WHAT THE TASK REQUIRES ->
Show every line below where "Descent" can be found.

Top of RECORDS SHOWN

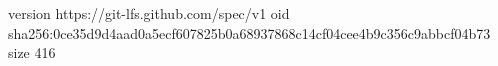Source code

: version https://git-lfs.github.com/spec/v1
oid sha256:0ce35d9d4aad0a5ecf607825b0a68937868c14cf04cee4b9c356c9abbcf04b73
size 416
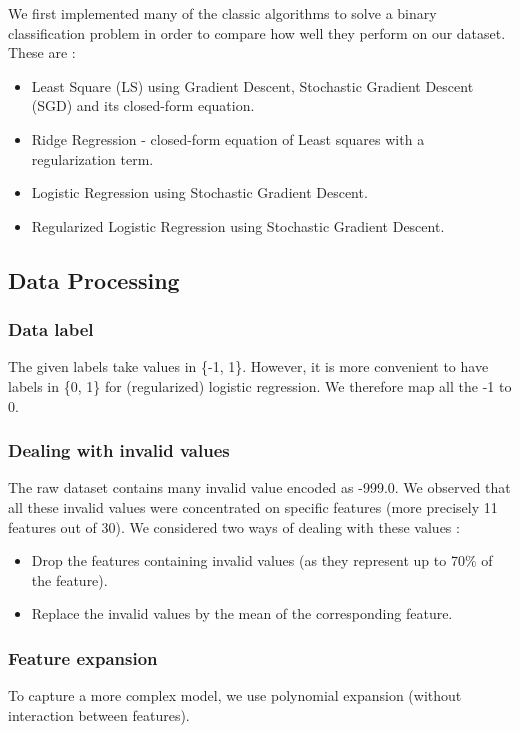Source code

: \documentclass[10pt,conference,compsocconf]{IEEEtran}
\begin{document}
We first implemented many of the classic algorithms to solve a binary classification problem in order to compare how well they perform on our dataset. These are :
\begin{itemize}
    \item Least Square (LS) using Gradient Descent, Stochastic Gradient Descent (SGD) and its closed-form equation.
    \item Ridge Regression - closed-form equation of Least squares with a regularization term.
    \item Logistic Regression using Stochastic Gradient Descent.
    \item Regularized Logistic Regression using Stochastic Gradient Descent.
\end{itemize}

\subsection{Data Processing}

\subsubsection{Data label}
The given labels take values in \{-1, 1\}. However, it is more convenient to have labels in \{0, 1\} for (regularized) logistic regression. We therefore map all the -1 to 0.

\subsubsection{Dealing with invalid values}
The raw dataset contains many invalid value encoded as -999.0. We observed that all these invalid values were concentrated on specific features (more precisely 11 features out of 30). We considered two ways of dealing with these values :
\begin{itemize}
    \item Drop the features containing invalid values (as they represent up to 70\% of the feature).
    \item Replace the invalid values by the mean of the corresponding feature.
\end{itemize}

\subsubsection{Feature expansion}
To capture a more complex model, we use polynomial expansion (without interaction between features).
\end{document}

Bottom of RECORDS SHOWN

RESULT BELOW ->
    \item Least Square (LS) using Gradient Descent, Stochastic Gradient Descent (SGD) and its closed-form equation.
    \item Logistic Regression using Stochastic Gradient Descent.
    \item Regularized Logistic Regression using Stochastic Gradient Descent.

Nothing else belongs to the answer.